Джованни ушел от него неутешенный. С того дня приступил к нему бес уныния и возмущения.
Однажды случилось ему слушать, как брат Джироламо, говоря о живописи, требовал, чтобы всякая картина приносила пользу, поучала и назидала людей в душеспасительных помыслах: истребив рукой палача соблазнительные изображения, флорентинцы совершили бы дело, угодное Богу.

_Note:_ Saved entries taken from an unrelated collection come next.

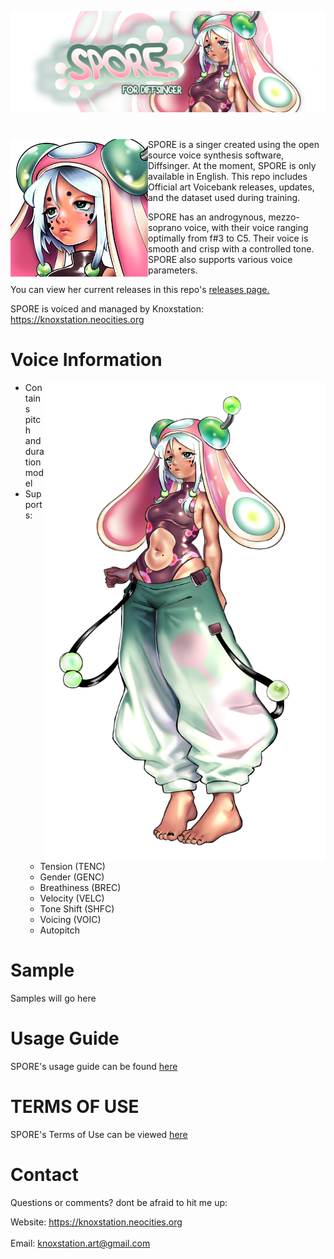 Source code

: <p align="center">
<img src="Art/banner.png" >
</p>

#

<img src="Art/icon.png" align="left" width="220"> SPORE is a singer created using the open source voice synthesis software, Diffsinger. At the moment, SPORE is only available in English. 
This repo includes Official art Voicebank releases, updates, and the dataset used during training. 

SPORE has an androgynous, mezzo-soprano voice, with their voice ranging optimally from f#3 to C5. Their voice is smooth and crisp with a controlled tone. SPORE also supports various voice parameters.

You can view her current releases in this repo's [releases page.
](https://github.com/knoxstation/SPORE/releases) <br>

SPORE is voiced and managed by Knoxstation: https://knoxstation.neocities.org
<br clear="all" />

# Voice Information 

<img src="Art/portrait.png" align="right" width="450">

* Contains pitch and duration model 
* Supports: 
  * Tension (TENC)
  * Gender (GENC)
  * Breathiness (BREC)
  * Velocity (VELC)
  * Tone Shift (SHFC)
  * Voicing (VOIC)
  * Autopitch 

# Sample
Samples will go here

# Usage Guide
SPORE's usage guide can be found [here](usage.md)

# TERMS OF USE
SPORE's Terms of Use can be viewed [here](TOS.md)

# Contact
Questions or comments? dont be afraid to hit me up:

Website: https://knoxstation.neocities.org <br><br>
Email: knoxstation.art@gmail.com
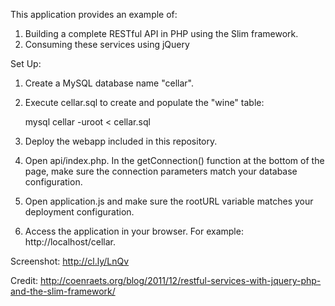 
This application provides an example of:

1. Building a complete RESTful API in PHP using the Slim framework.
2. Consuming these services using jQuery

Set Up:

1. Create a MySQL database name "cellar".
2. Execute cellar.sql to create and populate the "wine" table:

	mysql cellar -uroot < cellar.sql

3. Deploy the webapp included in this repository.
4. Open api/index.php. In the getConnection() function at the bottom of the page, make sure the connection parameters match your database configuration. 
5. Open application.js and make sure the rootURL variable matches your deployment configuration.
6. Access the application in your browser. For example: http://localhost/cellar.

Screenshot:
http://cl.ly/LnQv

Credit: http://coenraets.org/blog/2011/12/restful-services-with-jquery-php-and-the-slim-framework/

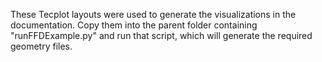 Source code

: These Tecplot layouts were used to generate the visualizations in the documentation.
Copy them into the parent folder containing "runFFDExample.py" and run that script, which will generate the required geometry files.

Так же монах судил о науке. «Глупец тот, – говорил он, – кто воображает, будто бы логика и философия подтверждают истины веры. Разве сильный свет нуждается в слабом, мудрость Господня – в мудрости человеческой? Разве апостолы и мученики знали логику и философию? Неграмотная старуха, усердно молящаяся перед иконою, – ближе к познанию Бога, чем все мудрецы и ученые. Не спасет их логика и философия в день Страшного Суда! Гомер и Вергилий, Платон и Аристотель – все идут в жилище сатаны! Подобно сиренам, —
Наука дает людям вместо хлеба камень. Посмотрите на тех, кои следуют учениям мира сего: сердца у них каменные».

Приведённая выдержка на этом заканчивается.